▶ [Problem details]:
Transcribe the complete listing exactly.

▶ [Material for this exercise]:
- - - -

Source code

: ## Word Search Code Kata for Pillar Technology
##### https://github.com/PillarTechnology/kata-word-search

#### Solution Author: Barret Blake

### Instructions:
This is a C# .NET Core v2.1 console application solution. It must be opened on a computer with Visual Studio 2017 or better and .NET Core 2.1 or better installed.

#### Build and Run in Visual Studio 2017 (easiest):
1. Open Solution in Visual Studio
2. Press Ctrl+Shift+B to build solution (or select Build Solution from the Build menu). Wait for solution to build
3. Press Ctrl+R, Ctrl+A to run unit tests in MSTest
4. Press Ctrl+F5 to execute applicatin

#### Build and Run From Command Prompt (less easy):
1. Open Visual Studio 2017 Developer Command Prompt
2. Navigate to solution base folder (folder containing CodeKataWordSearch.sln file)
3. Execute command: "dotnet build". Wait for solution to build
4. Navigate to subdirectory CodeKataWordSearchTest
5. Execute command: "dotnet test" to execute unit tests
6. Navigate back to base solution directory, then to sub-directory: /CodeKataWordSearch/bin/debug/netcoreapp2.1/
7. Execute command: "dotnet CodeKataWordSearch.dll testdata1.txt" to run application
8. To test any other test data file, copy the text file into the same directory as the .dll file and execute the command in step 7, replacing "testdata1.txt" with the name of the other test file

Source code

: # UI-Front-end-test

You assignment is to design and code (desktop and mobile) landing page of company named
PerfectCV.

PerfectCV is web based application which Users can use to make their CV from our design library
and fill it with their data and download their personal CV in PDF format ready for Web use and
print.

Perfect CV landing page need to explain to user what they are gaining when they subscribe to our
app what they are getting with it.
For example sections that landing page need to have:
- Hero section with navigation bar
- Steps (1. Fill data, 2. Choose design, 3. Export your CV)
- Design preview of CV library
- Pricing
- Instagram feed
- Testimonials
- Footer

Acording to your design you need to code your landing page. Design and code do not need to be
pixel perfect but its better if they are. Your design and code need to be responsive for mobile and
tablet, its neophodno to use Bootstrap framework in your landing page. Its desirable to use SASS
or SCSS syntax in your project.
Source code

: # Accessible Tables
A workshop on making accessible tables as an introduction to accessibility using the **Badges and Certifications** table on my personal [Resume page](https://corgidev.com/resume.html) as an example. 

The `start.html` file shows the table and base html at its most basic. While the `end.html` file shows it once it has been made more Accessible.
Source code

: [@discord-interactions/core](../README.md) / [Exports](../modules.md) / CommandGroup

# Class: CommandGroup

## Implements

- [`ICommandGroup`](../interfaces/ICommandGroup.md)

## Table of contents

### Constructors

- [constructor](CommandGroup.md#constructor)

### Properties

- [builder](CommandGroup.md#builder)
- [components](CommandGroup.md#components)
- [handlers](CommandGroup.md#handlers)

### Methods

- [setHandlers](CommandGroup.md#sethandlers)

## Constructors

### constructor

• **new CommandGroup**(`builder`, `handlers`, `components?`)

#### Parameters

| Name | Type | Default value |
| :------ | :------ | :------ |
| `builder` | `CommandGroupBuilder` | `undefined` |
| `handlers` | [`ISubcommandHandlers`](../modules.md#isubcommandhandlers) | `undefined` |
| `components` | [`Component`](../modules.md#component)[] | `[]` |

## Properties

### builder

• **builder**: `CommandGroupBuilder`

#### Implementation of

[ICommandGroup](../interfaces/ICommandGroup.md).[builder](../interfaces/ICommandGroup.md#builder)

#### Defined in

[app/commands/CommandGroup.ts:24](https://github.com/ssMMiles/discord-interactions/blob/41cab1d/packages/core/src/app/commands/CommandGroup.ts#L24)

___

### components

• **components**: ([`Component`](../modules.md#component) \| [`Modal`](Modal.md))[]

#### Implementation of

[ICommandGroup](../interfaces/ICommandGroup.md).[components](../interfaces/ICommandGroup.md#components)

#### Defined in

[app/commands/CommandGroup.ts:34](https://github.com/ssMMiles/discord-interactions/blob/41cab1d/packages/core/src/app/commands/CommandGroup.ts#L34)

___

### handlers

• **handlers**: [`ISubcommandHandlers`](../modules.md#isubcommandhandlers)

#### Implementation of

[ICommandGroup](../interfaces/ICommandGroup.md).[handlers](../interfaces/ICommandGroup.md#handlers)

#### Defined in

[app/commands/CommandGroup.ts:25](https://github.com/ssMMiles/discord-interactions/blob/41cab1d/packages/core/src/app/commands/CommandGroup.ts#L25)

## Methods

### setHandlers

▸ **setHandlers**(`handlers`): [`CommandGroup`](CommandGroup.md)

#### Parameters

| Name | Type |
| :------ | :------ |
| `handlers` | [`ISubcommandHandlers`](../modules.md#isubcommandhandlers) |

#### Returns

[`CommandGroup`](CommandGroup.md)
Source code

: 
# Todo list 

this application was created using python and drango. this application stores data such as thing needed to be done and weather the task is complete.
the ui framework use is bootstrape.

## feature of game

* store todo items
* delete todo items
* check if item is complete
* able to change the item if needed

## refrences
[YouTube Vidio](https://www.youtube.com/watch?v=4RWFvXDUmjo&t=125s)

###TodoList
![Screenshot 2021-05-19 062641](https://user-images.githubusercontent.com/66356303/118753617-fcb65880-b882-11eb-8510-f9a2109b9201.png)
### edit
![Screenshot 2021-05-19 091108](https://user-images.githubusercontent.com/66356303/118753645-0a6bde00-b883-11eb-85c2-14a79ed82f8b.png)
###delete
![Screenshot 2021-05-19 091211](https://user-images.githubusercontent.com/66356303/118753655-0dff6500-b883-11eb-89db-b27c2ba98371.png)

- - - -

▶ [Worked solution]:
Source code

: ## Word Search Code Kata for Pillar Technology
##### https://github.com/PillarTechnology/kata-word-search

#### Solution Author: Barret Blake

### Instructions:
This is a C# .NET Core v2.1 console application solution. It must be opened on a computer with Visual Studio 2017 or better and .NET Core 2.1 or better installed.

#### Build and Run in Visual Studio 2017 (easiest):
1. Open Solution in Visual Studio
2. Press Ctrl+Shift+B to build solution (or select Build Solution from the Build menu). Wait for solution to build
3. Press Ctrl+R, Ctrl+A to run unit tests in MSTest
4. Press Ctrl+F5 to execute applicatin

#### Build and Run From Command Prompt (less easy):
1. Open Visual Studio 2017 Developer Command Prompt
2. Navigate to solution base folder (folder containing CodeKataWordSearch.sln file)
3. Execute command: "dotnet build". Wait for solution to build
4. Navigate to subdirectory CodeKataWordSearchTest
5. Execute command: "dotnet test" to execute unit tests
6. Navigate back to base solution directory, then to sub-directory: /CodeKataWordSearch/bin/debug/netcoreapp2.1/
7. Execute command: "dotnet CodeKataWordSearch.dll testdata1.txt" to run application
8. To test any other test data file, copy the text file into the same directory as the .dll file and execute the command in step 7, replacing "testdata1.txt" with the name of the other test file

Source code

: # UI-Front-end-test

You assignment is to design and code (desktop and mobile) landing page of company named
PerfectCV.

PerfectCV is web based application which Users can use to make their CV from our design library
and fill it with their data and download their personal CV in PDF format ready for Web use and
print.

Perfect CV landing page need to explain to user what they are gaining when they subscribe to our
app what they are getting with it.
For example sections that landing page need to have:
- Hero section with navigation bar
- Steps (1. Fill data, 2. Choose design, 3. Export your CV)
- Design preview of CV library
- Pricing
- Instagram feed
- Testimonials
- Footer

Acording to your design you need to code your landing page. Design and code do not need to be
pixel perfect but its better if they are. Your design and code need to be responsive for mobile and
tablet, its neophodno to use Bootstrap framework in your landing page. Its desirable to use SASS
or SCSS syntax in your project.
Source code

: # Accessible Tables
A workshop on making accessible tables as an introduction to accessibility using the **Badges and Certifications** table on my personal [Resume page](https://corgidev.com/resume.html) as an example. 

The `start.html` file shows the table and base html at its most basic. While the `end.html` file shows it once it has been made more Accessible.
Source code

: [@discord-interactions/core](../README.md) / [Exports](../modules.md) / CommandGroup

# Class: CommandGroup

## Implements

- [`ICommandGroup`](../interfaces/ICommandGroup.md)

## Table of contents

### Constructors

- [constructor](CommandGroup.md#constructor)

### Properties

- [builder](CommandGroup.md#builder)
- [components](CommandGroup.md#components)
- [handlers](CommandGroup.md#handlers)

### Methods

- [setHandlers](CommandGroup.md#sethandlers)

## Constructors

### constructor

• **new CommandGroup**(`builder`, `handlers`, `components?`)

#### Parameters

| Name | Type | Default value |
| :------ | :------ | :------ |
| `builder` | `CommandGroupBuilder` | `undefined` |
| `handlers` | [`ISubcommandHandlers`](../modules.md#isubcommandhandlers) | `undefined` |
| `components` | [`Component`](../modules.md#component)[] | `[]` |

## Properties

### builder

• **builder**: `CommandGroupBuilder`

#### Implementation of

[ICommandGroup](../interfaces/ICommandGroup.md).[builder](../interfaces/ICommandGroup.md#builder)

#### Defined in

[app/commands/CommandGroup.ts:24](https://github.com/ssMMiles/discord-interactions/blob/41cab1d/packages/core/src/app/commands/CommandGroup.ts#L24)

___

### components

• **components**: ([`Component`](../modules.md#component) \| [`Modal`](Modal.md))[]

#### Implementation of

[ICommandGroup](../interfaces/ICommandGroup.md).[components](../interfaces/ICommandGroup.md#components)

#### Defined in

[app/commands/CommandGroup.ts:34](https://github.com/ssMMiles/discord-interactions/blob/41cab1d/packages/core/src/app/commands/CommandGroup.ts#L34)

___

### handlers

• **handlers**: [`ISubcommandHandlers`](../modules.md#isubcommandhandlers)

#### Implementation of

[ICommandGroup](../interfaces/ICommandGroup.md).[handlers](../interfaces/ICommandGroup.md#handlers)

#### Defined in

[app/commands/CommandGroup.ts:25](https://github.com/ssMMiles/discord-interactions/blob/41cab1d/packages/core/src/app/commands/CommandGroup.ts#L25)

## Methods

### setHandlers

▸ **setHandlers**(`handlers`): [`CommandGroup`](CommandGroup.md)

#### Parameters

| Name | Type |
| :------ | :------ |
| `handlers` | [`ISubcommandHandlers`](../modules.md#isubcommandhandlers) |

#### Returns

[`CommandGroup`](CommandGroup.md)
Source code

: 
# Todo list 

this application was created using python and drango. this application stores data such as thing needed to be done and weather the task is complete.
the ui framework use is bootstrape.

## feature of game

* store todo items
* delete todo items
* check if item is complete
* able to change the item if needed

## refrences
[YouTube Vidio](https://www.youtube.com/watch?v=4RWFvXDUmjo&t=125s)

###TodoList
![Screenshot 2021-05-19 062641](https://user-images.githubusercontent.com/66356303/118753617-fcb65880-b882-11eb-8510-f9a2109b9201.png)
### edit
![Screenshot 2021-05-19 091108](https://user-images.githubusercontent.com/66356303/118753645-0a6bde00-b883-11eb-85c2-14a79ed82f8b.png)
###delete
![Screenshot 2021-05-19 091211](https://user-images.githubusercontent.com/66356303/118753655-0dff6500-b883-11eb-89db-b27c2ba98371.png)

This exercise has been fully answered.